Fern led Willy around, introducing him to people. The principal ISDN host was a yellow-skinned man with odd vertical wrinkles in his face.

“Willy, this is Bei Ng,” said Fern.

“Hello,” said Willy.

“I am so glad to meet our best employee,” said Bei.

“I’m not an employee,” protested Willy. “I’m the president of Mbanje DeGroot.”

“Ah yes, but Mbanje DeGroot is a subsidiary of ISDN. You work for me, Willy. But only as much as you wish. And you’ve already done plenty. Rest assured that no matter what happens in the future, ISDN will continue to pay you the contractual license fees for the patents and copyrights that you assigned to us on the formation of Mbanje DeGroot.”

“I assigned you my inventions? Limplan-E? The LDK and the uvvy?”

Bei laughed knowingly. “You techies are so refreshingly naive. Wave with it, young fellow. You’ve got all the money you’ll ever need. Get the boy lifted, Fern.”

Fern steered Willy over to the bar and ordered Willy a snifter of sweet liqueur. “Catch a glow, Willy,” said Fern, then noticed someone across the terrace. “There’s my old merge boyfriend Ricardo! I’ve gotta talk to him. Hey, ‘Cardo!”

Fern darted off, and Willy turned to talk to a large moldie standing near him, an imposing snakelike fellow with a metallic purple luster to his imipolex.

“I’m honored to meet you, Mr. Taze,” said the moldie. “My name is Gurdle. I’m one of the finest scientists in the Nest. I want to thank you for opening up Earth for my race. I’m interested to know if you’re planning an upgraded version of your limpware programming language? A Limplan-F? My colleagues and I have ideas for a number of improvements.”

“Then make them yourself,” said Willy, sipping at his liqueur. “The language spec is freeware. And an intelligent moldie shouldn’t find it hard to implement Limplan languages at least as efficiently as the LDK. But me, I’m through hacking it. I want to do something different now. I started out as a cephscope artist, you know.”

“So the creator of Limplan has an artistic sensibility,” said Gurdle sententiously. “I am not surprised. Art is the highest form of communication. In art one has the opportunity to encode the entire soul. This topic happens to be my primary area of interest.”

“How do you mean? Like to transmit your personality to distant moldies?”

“How quickly you penetrate to the essence! In fact, I will transmit my personality by having sex with a female moldie and programming a child. But, yes, remote personality transmission lies at the heart of my research interest. In fine, I hypothesize that such transmissions are taking place throughout the universe.
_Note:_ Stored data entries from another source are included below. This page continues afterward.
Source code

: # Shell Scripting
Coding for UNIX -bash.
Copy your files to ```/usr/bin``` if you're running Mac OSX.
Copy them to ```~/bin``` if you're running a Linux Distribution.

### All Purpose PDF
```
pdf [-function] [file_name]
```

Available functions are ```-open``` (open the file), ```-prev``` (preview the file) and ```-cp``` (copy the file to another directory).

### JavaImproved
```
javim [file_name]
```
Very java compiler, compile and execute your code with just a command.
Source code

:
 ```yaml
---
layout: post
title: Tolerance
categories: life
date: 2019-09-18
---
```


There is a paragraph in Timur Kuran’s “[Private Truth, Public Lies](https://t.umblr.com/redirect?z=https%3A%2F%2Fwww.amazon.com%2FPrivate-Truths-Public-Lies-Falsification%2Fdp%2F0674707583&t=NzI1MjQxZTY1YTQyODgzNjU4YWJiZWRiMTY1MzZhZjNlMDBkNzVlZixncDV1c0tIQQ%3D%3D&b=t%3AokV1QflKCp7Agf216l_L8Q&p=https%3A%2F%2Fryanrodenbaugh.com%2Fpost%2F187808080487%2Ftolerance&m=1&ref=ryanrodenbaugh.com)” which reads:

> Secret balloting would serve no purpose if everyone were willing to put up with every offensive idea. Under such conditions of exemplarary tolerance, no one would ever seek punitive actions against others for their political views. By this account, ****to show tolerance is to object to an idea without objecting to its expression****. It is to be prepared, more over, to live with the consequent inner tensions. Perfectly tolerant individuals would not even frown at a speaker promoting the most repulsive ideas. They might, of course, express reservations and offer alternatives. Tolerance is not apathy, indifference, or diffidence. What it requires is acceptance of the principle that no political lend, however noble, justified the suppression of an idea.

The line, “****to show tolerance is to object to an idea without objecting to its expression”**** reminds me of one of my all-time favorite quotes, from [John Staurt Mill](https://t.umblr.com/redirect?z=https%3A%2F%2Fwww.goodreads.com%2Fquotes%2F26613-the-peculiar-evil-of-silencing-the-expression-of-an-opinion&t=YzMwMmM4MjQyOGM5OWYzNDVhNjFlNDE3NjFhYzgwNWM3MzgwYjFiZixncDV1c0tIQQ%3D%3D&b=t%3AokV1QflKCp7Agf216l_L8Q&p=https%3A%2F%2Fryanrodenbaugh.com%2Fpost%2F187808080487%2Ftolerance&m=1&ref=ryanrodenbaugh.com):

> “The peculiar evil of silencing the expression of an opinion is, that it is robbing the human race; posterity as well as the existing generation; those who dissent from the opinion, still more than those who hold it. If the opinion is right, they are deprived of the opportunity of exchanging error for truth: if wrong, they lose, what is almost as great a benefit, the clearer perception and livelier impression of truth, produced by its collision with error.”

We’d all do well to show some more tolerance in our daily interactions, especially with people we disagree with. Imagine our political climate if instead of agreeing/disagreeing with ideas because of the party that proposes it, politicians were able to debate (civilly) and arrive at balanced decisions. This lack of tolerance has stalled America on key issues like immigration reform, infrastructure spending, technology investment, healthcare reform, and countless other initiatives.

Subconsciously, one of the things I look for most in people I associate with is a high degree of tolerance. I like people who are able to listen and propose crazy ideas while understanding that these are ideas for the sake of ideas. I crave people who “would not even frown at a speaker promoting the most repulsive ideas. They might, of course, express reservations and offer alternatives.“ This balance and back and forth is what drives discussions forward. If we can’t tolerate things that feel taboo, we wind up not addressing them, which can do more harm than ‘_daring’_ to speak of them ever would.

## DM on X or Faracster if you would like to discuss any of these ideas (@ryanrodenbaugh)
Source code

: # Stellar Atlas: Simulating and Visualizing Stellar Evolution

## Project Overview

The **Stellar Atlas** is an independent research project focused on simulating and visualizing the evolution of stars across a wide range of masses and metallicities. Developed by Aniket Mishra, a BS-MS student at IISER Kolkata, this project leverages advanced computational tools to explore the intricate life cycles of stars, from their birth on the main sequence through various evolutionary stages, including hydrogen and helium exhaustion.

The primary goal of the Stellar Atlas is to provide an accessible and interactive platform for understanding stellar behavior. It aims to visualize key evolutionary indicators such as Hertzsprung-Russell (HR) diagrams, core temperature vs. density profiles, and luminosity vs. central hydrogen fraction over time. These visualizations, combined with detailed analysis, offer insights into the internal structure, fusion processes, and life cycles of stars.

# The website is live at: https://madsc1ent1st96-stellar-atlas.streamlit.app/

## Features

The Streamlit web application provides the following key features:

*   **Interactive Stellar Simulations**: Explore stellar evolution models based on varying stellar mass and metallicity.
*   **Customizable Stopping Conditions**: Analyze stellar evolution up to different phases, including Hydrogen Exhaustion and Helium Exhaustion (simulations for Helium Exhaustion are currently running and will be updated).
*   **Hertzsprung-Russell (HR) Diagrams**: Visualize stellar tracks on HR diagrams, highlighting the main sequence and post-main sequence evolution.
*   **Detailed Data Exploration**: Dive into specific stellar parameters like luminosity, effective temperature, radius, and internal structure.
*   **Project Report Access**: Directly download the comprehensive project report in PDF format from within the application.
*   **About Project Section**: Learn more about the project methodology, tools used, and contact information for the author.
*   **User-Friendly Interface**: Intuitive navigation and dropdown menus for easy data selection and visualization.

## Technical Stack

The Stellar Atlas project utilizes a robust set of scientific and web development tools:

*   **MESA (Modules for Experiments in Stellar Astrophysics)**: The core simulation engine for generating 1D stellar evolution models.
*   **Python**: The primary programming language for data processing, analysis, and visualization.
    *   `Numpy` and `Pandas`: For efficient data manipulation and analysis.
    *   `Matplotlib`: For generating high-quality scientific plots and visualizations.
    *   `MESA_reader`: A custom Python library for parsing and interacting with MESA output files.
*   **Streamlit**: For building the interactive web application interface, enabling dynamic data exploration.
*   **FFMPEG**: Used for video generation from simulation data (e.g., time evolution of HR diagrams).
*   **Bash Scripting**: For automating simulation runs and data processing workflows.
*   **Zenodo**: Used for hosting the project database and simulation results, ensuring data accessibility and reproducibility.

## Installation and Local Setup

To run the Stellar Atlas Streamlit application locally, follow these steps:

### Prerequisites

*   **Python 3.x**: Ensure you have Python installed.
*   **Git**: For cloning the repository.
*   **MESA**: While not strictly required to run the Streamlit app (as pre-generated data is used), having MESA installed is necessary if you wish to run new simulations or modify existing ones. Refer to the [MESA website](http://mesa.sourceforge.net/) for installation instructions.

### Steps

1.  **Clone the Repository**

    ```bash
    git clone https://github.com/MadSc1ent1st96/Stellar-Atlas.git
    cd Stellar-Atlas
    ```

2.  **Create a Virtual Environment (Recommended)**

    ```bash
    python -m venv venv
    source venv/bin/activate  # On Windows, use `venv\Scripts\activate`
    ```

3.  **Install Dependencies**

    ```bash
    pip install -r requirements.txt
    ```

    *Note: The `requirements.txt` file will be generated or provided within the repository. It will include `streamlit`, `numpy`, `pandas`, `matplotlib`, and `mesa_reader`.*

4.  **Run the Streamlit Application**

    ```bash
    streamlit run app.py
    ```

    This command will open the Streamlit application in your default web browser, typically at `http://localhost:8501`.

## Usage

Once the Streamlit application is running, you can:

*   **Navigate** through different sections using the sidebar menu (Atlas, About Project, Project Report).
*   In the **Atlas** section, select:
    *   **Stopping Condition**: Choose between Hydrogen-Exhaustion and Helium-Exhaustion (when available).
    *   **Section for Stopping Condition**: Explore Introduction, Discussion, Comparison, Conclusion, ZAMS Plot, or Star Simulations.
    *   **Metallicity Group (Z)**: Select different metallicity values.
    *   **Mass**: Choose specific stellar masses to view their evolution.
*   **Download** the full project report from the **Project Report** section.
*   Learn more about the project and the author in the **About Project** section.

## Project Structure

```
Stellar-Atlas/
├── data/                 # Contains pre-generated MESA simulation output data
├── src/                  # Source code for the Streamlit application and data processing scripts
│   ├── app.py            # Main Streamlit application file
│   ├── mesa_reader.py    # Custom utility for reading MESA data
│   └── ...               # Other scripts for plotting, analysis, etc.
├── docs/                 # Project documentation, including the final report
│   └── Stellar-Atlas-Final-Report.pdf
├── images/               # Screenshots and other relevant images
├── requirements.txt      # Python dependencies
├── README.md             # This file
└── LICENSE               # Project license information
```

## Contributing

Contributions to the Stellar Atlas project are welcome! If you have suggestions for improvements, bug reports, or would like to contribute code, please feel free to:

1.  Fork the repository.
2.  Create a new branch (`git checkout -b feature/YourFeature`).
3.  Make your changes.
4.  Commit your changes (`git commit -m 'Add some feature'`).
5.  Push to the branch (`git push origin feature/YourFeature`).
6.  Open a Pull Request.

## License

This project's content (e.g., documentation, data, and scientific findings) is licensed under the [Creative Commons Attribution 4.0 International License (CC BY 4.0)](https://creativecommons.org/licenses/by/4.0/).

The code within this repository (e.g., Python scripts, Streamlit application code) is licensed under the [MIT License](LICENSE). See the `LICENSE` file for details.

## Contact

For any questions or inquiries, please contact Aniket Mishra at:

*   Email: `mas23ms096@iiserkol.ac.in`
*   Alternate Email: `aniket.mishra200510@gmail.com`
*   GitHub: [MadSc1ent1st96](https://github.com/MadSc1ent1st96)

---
I believe that a great number of personalities are being transmitted everywhere and everywhen—there are souls flying past us thick and fast. I hold that it is only a technological lack that prevents these personalities from being locally received. Many technological advances are still needed before one might hope to carry out what I immodestly call a Gurdle decryption of a personality wave. It will take perhaps another twenty years. Seven lifetimes for a moldie.”

Whatever was in his drink was hitting Willy and he was having trouble following Gurdle’s line of conversation. It seemed almost as if the moldie might be insane. And what a stench this one had. Like vile, overripe cheese smeared across rotten carrion.

“I base my reasoning on an information-theoretical argument which my fellows find quite compelling,” continued Gurdle. “It involves an examination of the power spectrum of cosmic rays. But I see your mind is wandering, Mr. Taze. This festive occasion is not the time to go into details. Would you like to visit me in the Nest to discuss these things?”

“I’d love to visit the Nest,” said Willy. “But not just yet. I still need to settle in.”

“I’ll ping you anon,” said Gurdle. “Let me repeat that I am very delighted to have met you.” Glassy-eyed Willy watched the reeking purple moldie slither away.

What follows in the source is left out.